[TASK TO CARRY OUT] Every line below between the one holding "-f hello1 #删除容器" and the one holding "inet 127.0.0.1/8 scope host lo", inclusive, should be copied exactly, and no other line.

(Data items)
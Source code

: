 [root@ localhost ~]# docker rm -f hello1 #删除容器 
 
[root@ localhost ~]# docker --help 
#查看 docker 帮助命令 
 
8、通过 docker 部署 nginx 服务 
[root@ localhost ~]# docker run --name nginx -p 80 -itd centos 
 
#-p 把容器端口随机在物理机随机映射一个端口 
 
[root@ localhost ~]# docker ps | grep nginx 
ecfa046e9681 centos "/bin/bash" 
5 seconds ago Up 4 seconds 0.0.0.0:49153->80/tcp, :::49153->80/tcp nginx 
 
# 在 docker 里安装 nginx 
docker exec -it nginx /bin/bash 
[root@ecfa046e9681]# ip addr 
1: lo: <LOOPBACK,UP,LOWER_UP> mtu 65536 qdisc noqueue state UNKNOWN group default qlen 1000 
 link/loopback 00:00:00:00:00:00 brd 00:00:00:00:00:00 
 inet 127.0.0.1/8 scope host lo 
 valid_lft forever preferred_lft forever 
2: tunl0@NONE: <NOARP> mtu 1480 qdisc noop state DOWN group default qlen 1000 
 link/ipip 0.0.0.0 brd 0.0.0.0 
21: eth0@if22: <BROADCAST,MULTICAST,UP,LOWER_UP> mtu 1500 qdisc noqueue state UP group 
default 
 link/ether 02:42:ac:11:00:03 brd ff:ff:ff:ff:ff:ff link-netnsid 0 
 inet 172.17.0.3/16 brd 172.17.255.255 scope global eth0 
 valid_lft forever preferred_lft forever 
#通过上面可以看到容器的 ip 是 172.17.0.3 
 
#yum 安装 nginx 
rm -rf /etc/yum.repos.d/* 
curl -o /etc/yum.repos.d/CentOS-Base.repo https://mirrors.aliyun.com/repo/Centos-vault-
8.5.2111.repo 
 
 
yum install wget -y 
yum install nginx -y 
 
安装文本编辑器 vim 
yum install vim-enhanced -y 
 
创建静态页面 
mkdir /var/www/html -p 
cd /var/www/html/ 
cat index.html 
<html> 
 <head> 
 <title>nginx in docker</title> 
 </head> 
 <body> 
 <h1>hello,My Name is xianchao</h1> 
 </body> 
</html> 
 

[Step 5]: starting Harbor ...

[COMPLETED EXERCISE]
: [root@ localhost ~]# docker rm -f hello1 #删除容器 
 
[root@ localhost ~]# docker --help 
#查看 docker 帮助命令 
 
8、通过 docker 部署 nginx 服务 
[root@ localhost ~]# docker run --name nginx -p 80 -itd centos 
 
#-p 把容器端口随机在物理机随机映射一个端口 
 
[root@ localhost ~]# docker ps | grep nginx 
ecfa046e9681 centos "/bin/bash" 
5 seconds ago Up 4 seconds 0.0.0.0:49153->80/tcp, :::49153->80/tcp nginx 
 
# 在 docker 里安装 nginx 
docker exec -it nginx /bin/bash 
[root@ecfa046e9681]# ip addr 
1: lo: <LOOPBACK,UP,LOWER_UP> mtu 65536 qdisc noqueue state UNKNOWN group default qlen 1000 
 link/loopback 00:00:00:00:00:00 brd 00:00:00:00:00:00 
 inet 127.0.0.1/8 scope host lo 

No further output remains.